A Practice in Gestures

Richmond Art Gallery, Richmond, BC - Sep 10 - Nov 7

by Michael Turner

The emergence of performance art in the 20th century has contributed greatly to contemporary art discourse. Just as painting has carried much of the language used to talk about art and art practice, performance has given us descriptors for actions that precede those required to make a painting. After all, behind every brush “mark” made on a canvas is a hand “gesture” signalled directly from the brain. Many of the gestures we make over the course of our day are done absently. For curator Nan Capogna, gesture is more than a point of departure.

This six-artist group exhibition features work in a range of materials – beads, embroidery threads, clay and more – that are often associated with repetitive gestures and the ostensible banality of domestic space. For some of the artists in the show, these gestures are preceded by a desire to both physically engage in such gestures and, once engaged, to meditate on past experiences and future possibilities; for others, the physical and mental can align to produce artworks focused on personal trauma, colonization and environmental degradation.

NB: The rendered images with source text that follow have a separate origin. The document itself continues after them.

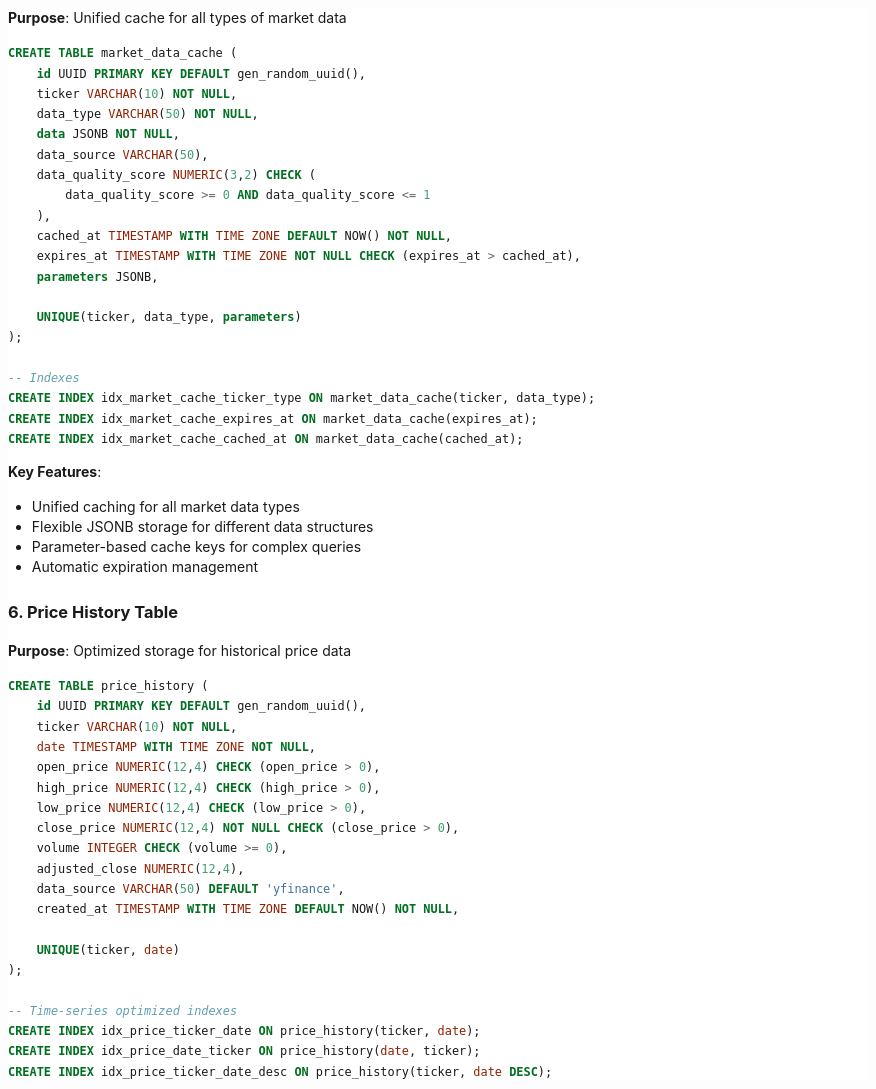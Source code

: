 **Purpose**: Unified cache for all types of market data

```sql
CREATE TABLE market_data_cache (
    id UUID PRIMARY KEY DEFAULT gen_random_uuid(),
    ticker VARCHAR(10) NOT NULL,
    data_type VARCHAR(50) NOT NULL,
    data JSONB NOT NULL,
    data_source VARCHAR(50),
    data_quality_score NUMERIC(3,2) CHECK (
        data_quality_score >= 0 AND data_quality_score <= 1
    ),
    cached_at TIMESTAMP WITH TIME ZONE DEFAULT NOW() NOT NULL,
    expires_at TIMESTAMP WITH TIME ZONE NOT NULL CHECK (expires_at > cached_at),
    parameters JSONB,

    UNIQUE(ticker, data_type, parameters)
);

-- Indexes
CREATE INDEX idx_market_cache_ticker_type ON market_data_cache(ticker, data_type);
CREATE INDEX idx_market_cache_expires_at ON market_data_cache(expires_at);
CREATE INDEX idx_market_cache_cached_at ON market_data_cache(cached_at);
```

**Key Features**:
- Unified caching for all market data types
- Flexible JSONB storage for different data structures
- Parameter-based cache keys for complex queries
- Automatic expiration management

### **6. Price History Table**

**Purpose**: Optimized storage for historical price data

```sql
CREATE TABLE price_history (
    id UUID PRIMARY KEY DEFAULT gen_random_uuid(),
    ticker VARCHAR(10) NOT NULL,
    date TIMESTAMP WITH TIME ZONE NOT NULL,
    open_price NUMERIC(12,4) CHECK (open_price > 0),
    high_price NUMERIC(12,4) CHECK (high_price > 0),
    low_price NUMERIC(12,4) CHECK (low_price > 0),
    close_price NUMERIC(12,4) NOT NULL CHECK (close_price > 0),
    volume INTEGER CHECK (volume >= 0),
    adjusted_close NUMERIC(12,4),
    data_source VARCHAR(50) DEFAULT 'yfinance',
    created_at TIMESTAMP WITH TIME ZONE DEFAULT NOW() NOT NULL,

    UNIQUE(ticker, date)
);

-- Time-series optimized indexes
CREATE INDEX idx_price_ticker_date ON price_history(ticker, date);
CREATE INDEX idx_price_date_ticker ON price_history(date, ticker);
CREATE INDEX idx_price_ticker_date_desc ON price_history(ticker, date DESC);
```
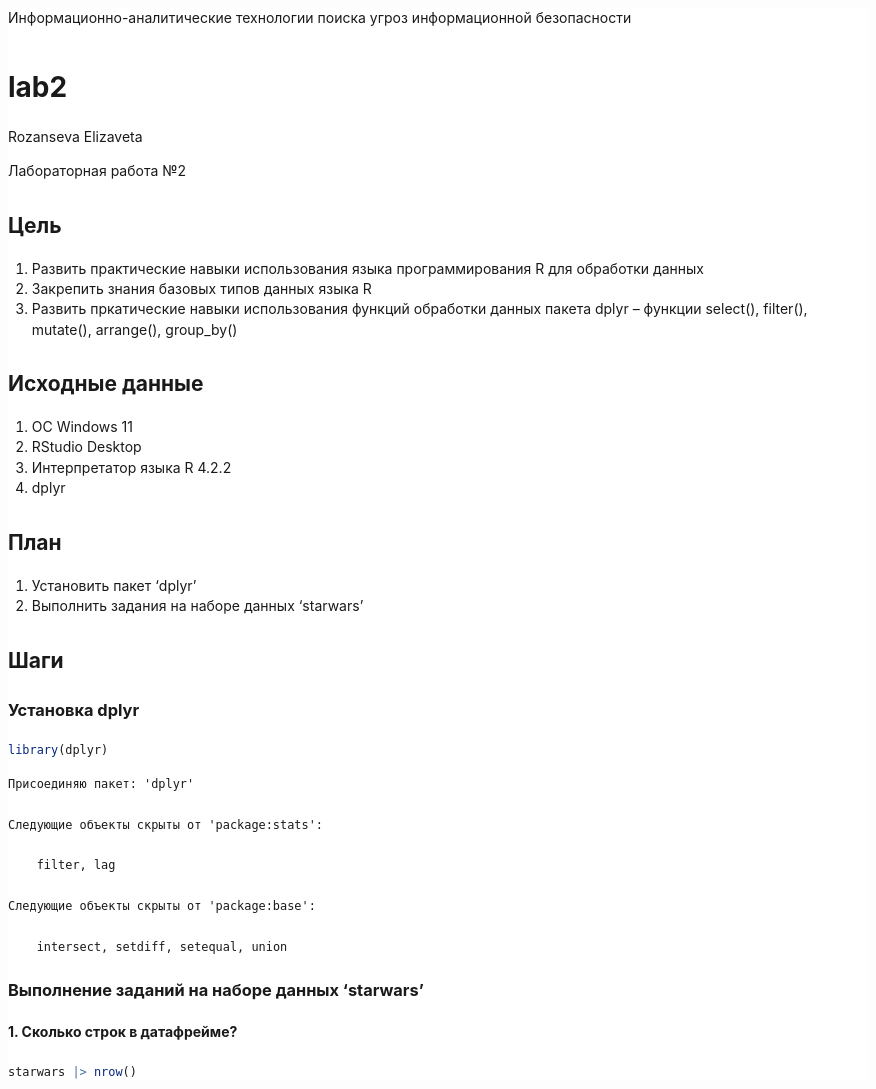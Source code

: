 Информационно-аналитические технологии поиска угроз информационной
безопасности
# lab2
Rozanseva Elizaveta

Лабораторная работа №2

## Цель

1.  Развить практические навыки использования языка программирования R
    для обработки данных
2.  Закрепить знания базовых типов данных языка R
3.  Развить пркатические навыки использования функций обработки данных
    пакета dplyr – функции select(), filter(), mutate(), arrange(),
    group_by()

## Исходные данные

1.  ОС Windows 11
2.  RStudio Desktop
3.  Интерпретатор языка R 4.2.2
4.  dplyr

## План

1.  Установить пакет ‘dplyr’
2.  Выполнить задания на наборе данных ‘starwars’

## Шаги

### Установка dplyr

``` r
library(dplyr)
```


    Присоединяю пакет: 'dplyr'

    Следующие объекты скрыты от 'package:stats':

        filter, lag

    Следующие объекты скрыты от 'package:base':

        intersect, setdiff, setequal, union

### Выполнение заданий на наборе данных ‘starwars’

#### 1. Сколько строк в датафрейме?

``` r
starwars |> nrow()
```

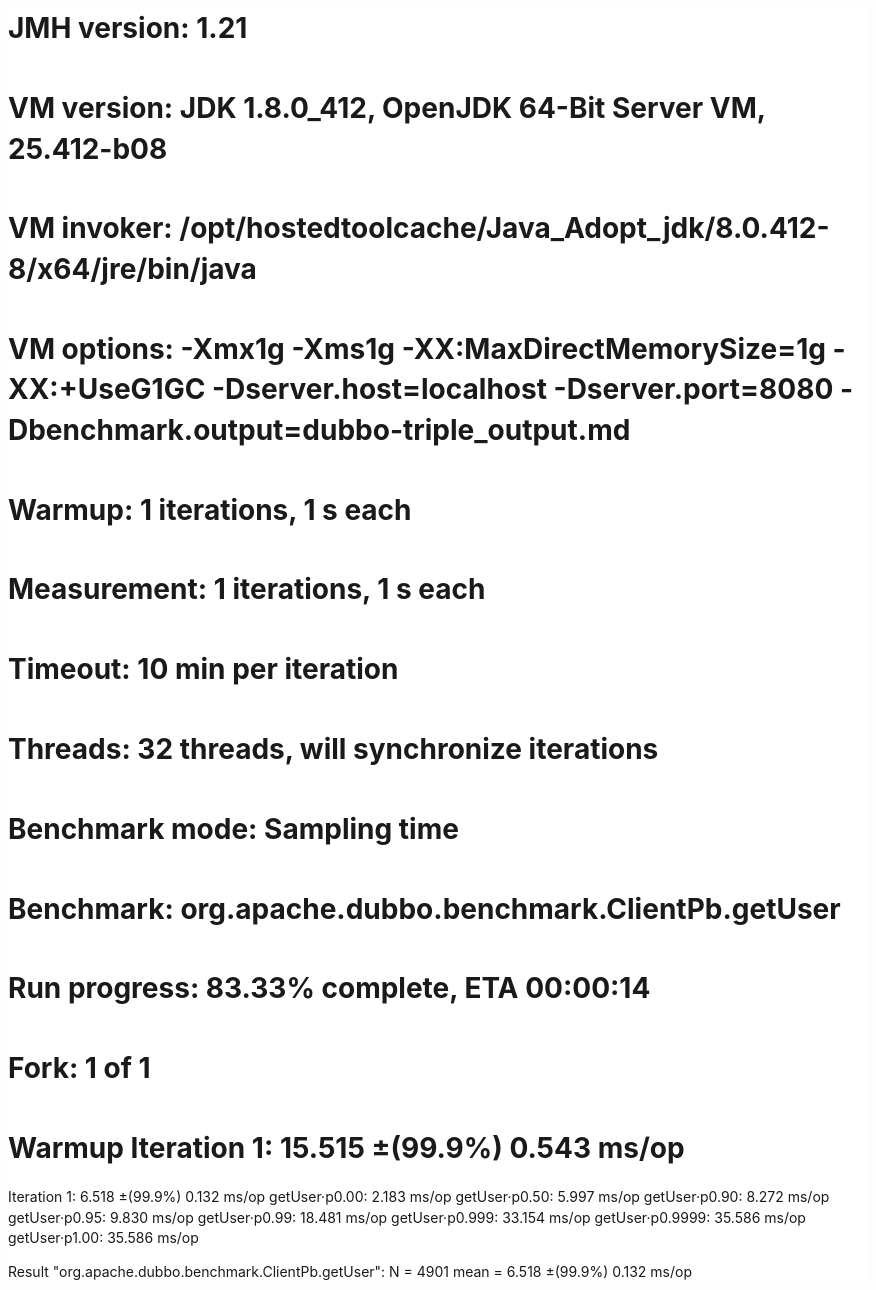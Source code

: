 # JMH version: 1.21
# VM version: JDK 1.8.0_412, OpenJDK 64-Bit Server VM, 25.412-b08
# VM invoker: /opt/hostedtoolcache/Java_Adopt_jdk/8.0.412-8/x64/jre/bin/java
# VM options: -Xmx1g -Xms1g -XX:MaxDirectMemorySize=1g -XX:+UseG1GC -Dserver.host=localhost -Dserver.port=8080 -Dbenchmark.output=dubbo-triple_output.md
# Warmup: 1 iterations, 1 s each
# Measurement: 1 iterations, 1 s each
# Timeout: 10 min per iteration
# Threads: 32 threads, will synchronize iterations
# Benchmark mode: Sampling time
# Benchmark: org.apache.dubbo.benchmark.ClientPb.getUser

# Run progress: 83.33% complete, ETA 00:00:14
# Fork: 1 of 1
# Warmup Iteration   1: 15.515 ±(99.9%) 0.543 ms/op
Iteration   1: 6.518 ±(99.9%) 0.132 ms/op
                 getUser·p0.00:   2.183 ms/op
                 getUser·p0.50:   5.997 ms/op
                 getUser·p0.90:   8.272 ms/op
                 getUser·p0.95:   9.830 ms/op
                 getUser·p0.99:   18.481 ms/op
                 getUser·p0.999:  33.154 ms/op
                 getUser·p0.9999: 35.586 ms/op
                 getUser·p1.00:   35.586 ms/op



Result "org.apache.dubbo.benchmark.ClientPb.getUser":
  N = 4901
  mean =      6.518 ±(99.9%) 0.132 ms/op
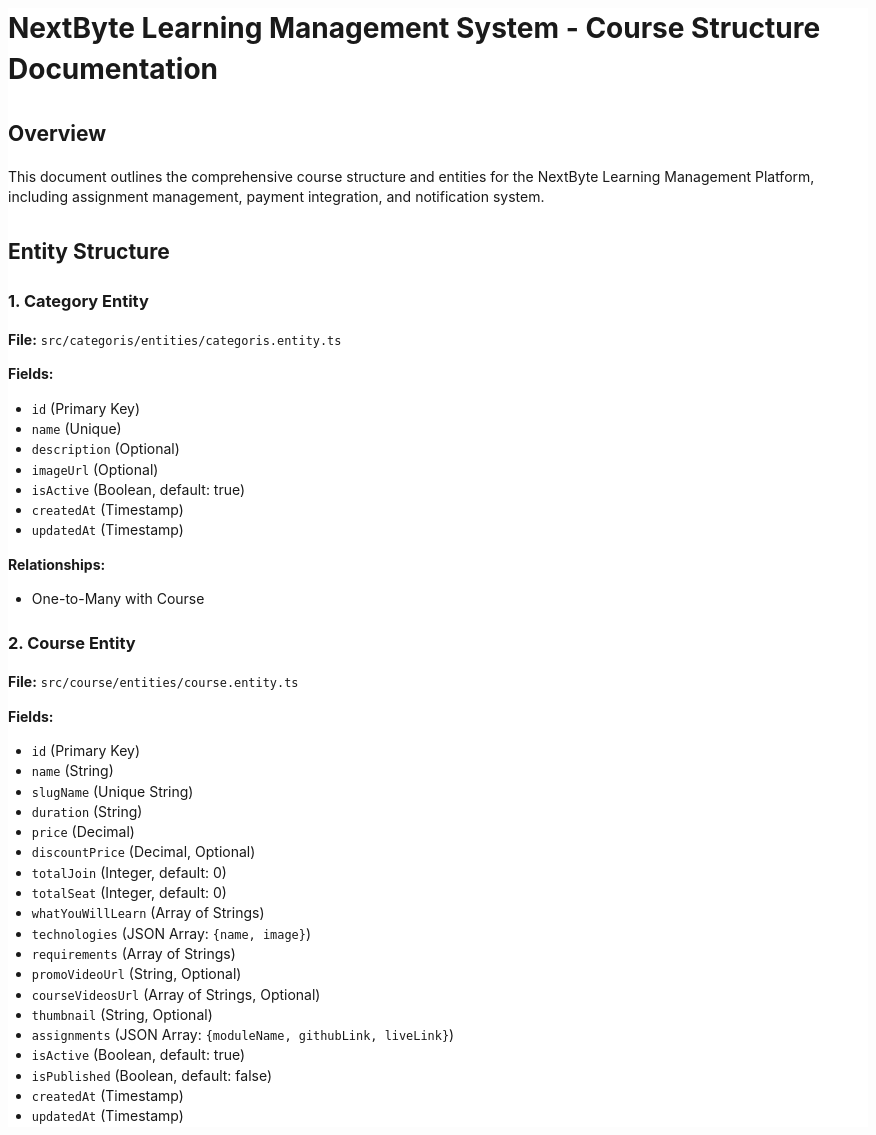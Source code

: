 # NextByte Learning Management System - Course Structure Documentation

## Overview

This document outlines the comprehensive course structure and entities for the NextByte Learning Management Platform, including assignment management, payment integration, and notification system.

## Entity Structure

### 1. Category Entity

**File:** `src/categoris/entities/categoris.entity.ts`

**Fields:**

- `id` (Primary Key)
- `name` (Unique)
- `description` (Optional)
- `imageUrl` (Optional)
- `isActive` (Boolean, default: true)
- `createdAt` (Timestamp)
- `updatedAt` (Timestamp)

**Relationships:**

- One-to-Many with Course

### 2. Course Entity

**File:** `src/course/entities/course.entity.ts`

**Fields:**

- `id` (Primary Key)
- `name` (String)
- `slugName` (Unique String)
- `duration` (String)
- `price` (Decimal)
- `discountPrice` (Decimal, Optional)
- `totalJoin` (Integer, default: 0)
- `totalSeat` (Integer, default: 0)
- `whatYouWillLearn` (Array of Strings)
- `technologies` (JSON Array: `{name, image}`)
- `requirements` (Array of Strings)
- `promoVideoUrl` (String, Optional)
- `courseVideosUrl` (Array of Strings, Optional)
- `thumbnail` (String, Optional)
- `assignments` (JSON Array: `{moduleName, githubLink, liveLink}`)
- `isActive` (Boolean, default: true)
- `isPublished` (Boolean, default: false)
- `createdAt` (Timestamp)
- `updatedAt` (Timestamp)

Farheen HaQ’s video Drinking from my mother’s saucer (2015) looks at trauma through ancestral history, the subjugation of Indigenous peoples and her complicity in the colonial state. Deborah Koenker presents embroideries from her Hanging by a Thread (2002-) series. Anishinaabe bead artist Bev Koski debuts are you still watching? (2021), a text work derived from our COVID-induced stay-at-home habits. Mitra Mahmoodi stages a series of clay pitchers that draw on contradictions from the world of antiquity. Bettina Matzkuhn’s contribution includes SOS (2018-19), composed of seven embroidered life jackets. And in an e ort to show how carefully we must tread these days, Barbara Zeigler gives us Totally Cracked (2021), a floor work made up of eggshells and river rock.